[Records supplied — start]
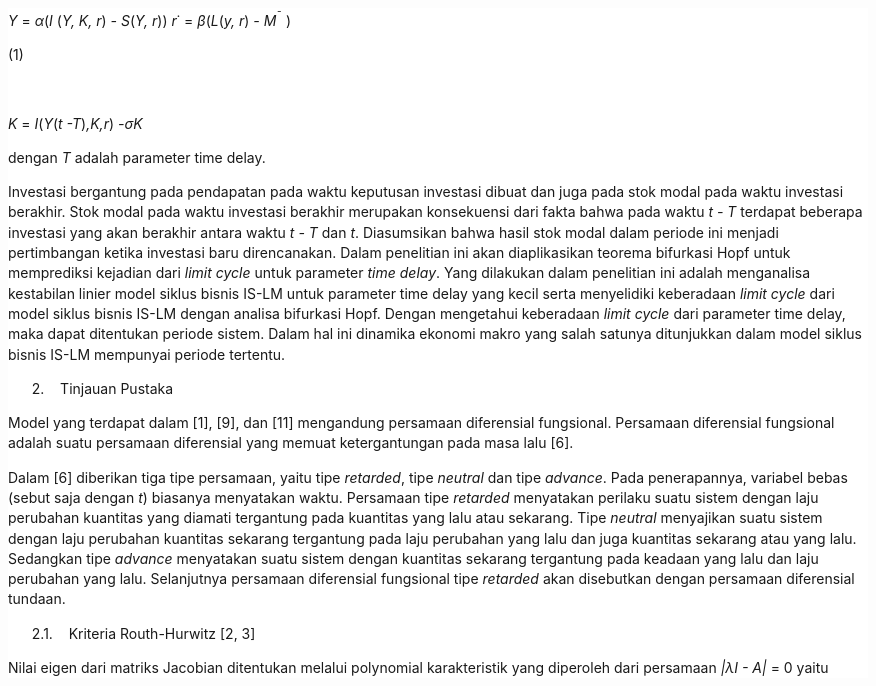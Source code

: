 <p><span class="font11" style="font-style:italic;">Y</span><span class="font11"> = </span><span class="font11" style="font-style:italic;">α</span><span class="font11">(</span><span class="font11" style="font-style:italic;">I</span><span class="font11"> (</span><span class="font11" style="font-style:italic;">Y, K, r</span><span class="font11">) </span><span class="font11" style="font-style:italic;">- S</span><span class="font11">(</span><span class="font11" style="font-style:italic;">Y, r</span><span class="font11">)) </span><span class="font11" style="font-style:italic;">r</span><span class="font11">˙ = </span><span class="font11" style="font-style:italic;">β</span><span class="font11">(</span><span class="font11" style="font-style:italic;">L</span><span class="font11">(</span><span class="font11" style="font-style:italic;">y, r</span><span class="font11">) </span><span class="font11" style="font-style:italic;">- M</span><span class="font11"><sup>¯</sup> )</span></p>
<div>
<p><span class="font11">(1)</span></p>
</div><br clear="all">
<p><span class="font11" style="font-style:italic;">K</span><span class="font11"> = </span><span class="font11" style="font-style:italic;">I</span><span class="font11">(</span><span class="font11" style="font-style:italic;">Y</span><span class="font11">(</span><span class="font11" style="font-style:italic;">t -T</span><span class="font11">)</span><span class="font11" style="font-style:italic;">,K,r</span><span class="font11">) </span><span class="font11" style="font-style:italic;">-σK</span></p>
<p><span class="font11">dengan </span><span class="font11" style="font-style:italic;">T</span><span class="font11"> adalah parameter time delay.</span></p>
<p><span class="font11">Investasi bergantung pada pendapatan pada waktu keputusan investasi dibuat dan juga pada stok modal pada waktu investasi berakhir. Stok modal pada waktu investasi berakhir merupakan konsekuensi dari fakta bahwa pada waktu </span><span class="font11" style="font-style:italic;">t - T</span><span class="font11"> terdapat beberapa investasi yang akan berakhir antara waktu </span><span class="font11" style="font-style:italic;">t - T</span><span class="font11"> dan </span><span class="font11" style="font-style:italic;">t</span><span class="font11">. Diasumsikan bahwa hasil stok modal dalam periode ini menjadi pertimbangan ketika investasi baru direncanakan. Dalam penelitian ini akan diaplikasikan teorema bifurkasi Hopf untuk memprediksi kejadian dari </span><span class="font11" style="font-style:italic;">limit cycle</span><span class="font11"> untuk parameter </span><span class="font11" style="font-style:italic;">time delay</span><span class="font11">. Yang dilakukan dalam penelitian ini adalah menganalisa kestabilan linier model siklus bisnis IS-LM untuk parameter time delay yang kecil serta menyelidiki keberadaan </span><span class="font11" style="font-style:italic;">limit cycle</span><span class="font11"> dari model siklus bisnis IS-LM dengan analisa bifurkasi Hopf. Dengan mengetahui keberadaan </span><span class="font11" style="font-style:italic;">limit cycle</span><span class="font11"> dari parameter time delay, maka dapat ditentukan periode sistem. Dalam hal ini dinamika ekonomi makro yang salah satunya ditunjukkan dalam model siklus bisnis IS-LM mempunyai periode tertentu.</span></p>
<ul style="list-style:none;"><li>
<p><span class="font11">2. &nbsp;&nbsp;&nbsp;Tinjauan Pustaka</span></p></li></ul>
<p><span class="font11">Model yang terdapat dalam [1], [9], dan [11] mengandung persamaan diferensial fungsional. Persamaan diferensial fungsional adalah suatu persamaan diferensial yang memuat ketergantungan pada masa lalu [6].</span></p>
<p><span class="font11">Dalam [6] diberikan tiga tipe persamaan, yaitu tipe </span><span class="font11" style="font-style:italic;">retarded</span><span class="font11">, tipe </span><span class="font11" style="font-style:italic;">neutral</span><span class="font11"> dan tipe </span><span class="font11" style="font-style:italic;">advance</span><span class="font11">. Pada penerapannya, variabel bebas (sebut saja dengan </span><span class="font11" style="font-style:italic;">t</span><span class="font11">) biasanya menyatakan waktu. Persamaan tipe </span><span class="font11" style="font-style:italic;">retarded</span><span class="font11"> menyatakan perilaku suatu sistem dengan laju perubahan kuantitas yang diamati tergantung pada kuantitas yang lalu atau sekarang. Tipe </span><span class="font11" style="font-style:italic;">neutral</span><span class="font11"> menyajikan suatu sistem dengan laju perubahan kuantitas sekarang tergantung pada laju perubahan yang lalu dan juga kuantitas sekarang atau yang lalu. Sedangkan tipe </span><span class="font11" style="font-style:italic;">advance</span><span class="font11"> menyatakan suatu sistem dengan kuantitas sekarang tergantung pada keadaan yang lalu dan laju perubahan yang lalu. Selanjutnya persamaan diferensial fungsional tipe </span><span class="font11" style="font-style:italic;">retarded</span><span class="font11"> akan disebutkan dengan persamaan diferensial tundaan.</span></p>
<ul style="list-style:none;"><li>
<p><span class="font11">2.1. &nbsp;&nbsp;&nbsp;Kriteria Routh-Hurwitz [2, 3]</span></p></li></ul>
<p><span class="font11">Nilai eigen dari matriks Jacobian ditentukan melalui polynomial karakteristik yang diperoleh dari persamaan </span><span class="font11" style="font-style:italic;">|λI - A|</span><span class="font11"> = 0 yaitu</span></p>
<div>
[Records supplied — finish]
## Task goal
From the data above, copy each line that has the string "nbsp".

## Answer box
<p><span class="font11">2. &nbsp;&nbsp;&nbsp;Tinjauan Pustaka</span></p></li></ul>
<p><span class="font11">2.1. &nbsp;&nbsp;&nbsp;Kriteria Routh-Hurwitz [2, 3]</span></p></li></ul>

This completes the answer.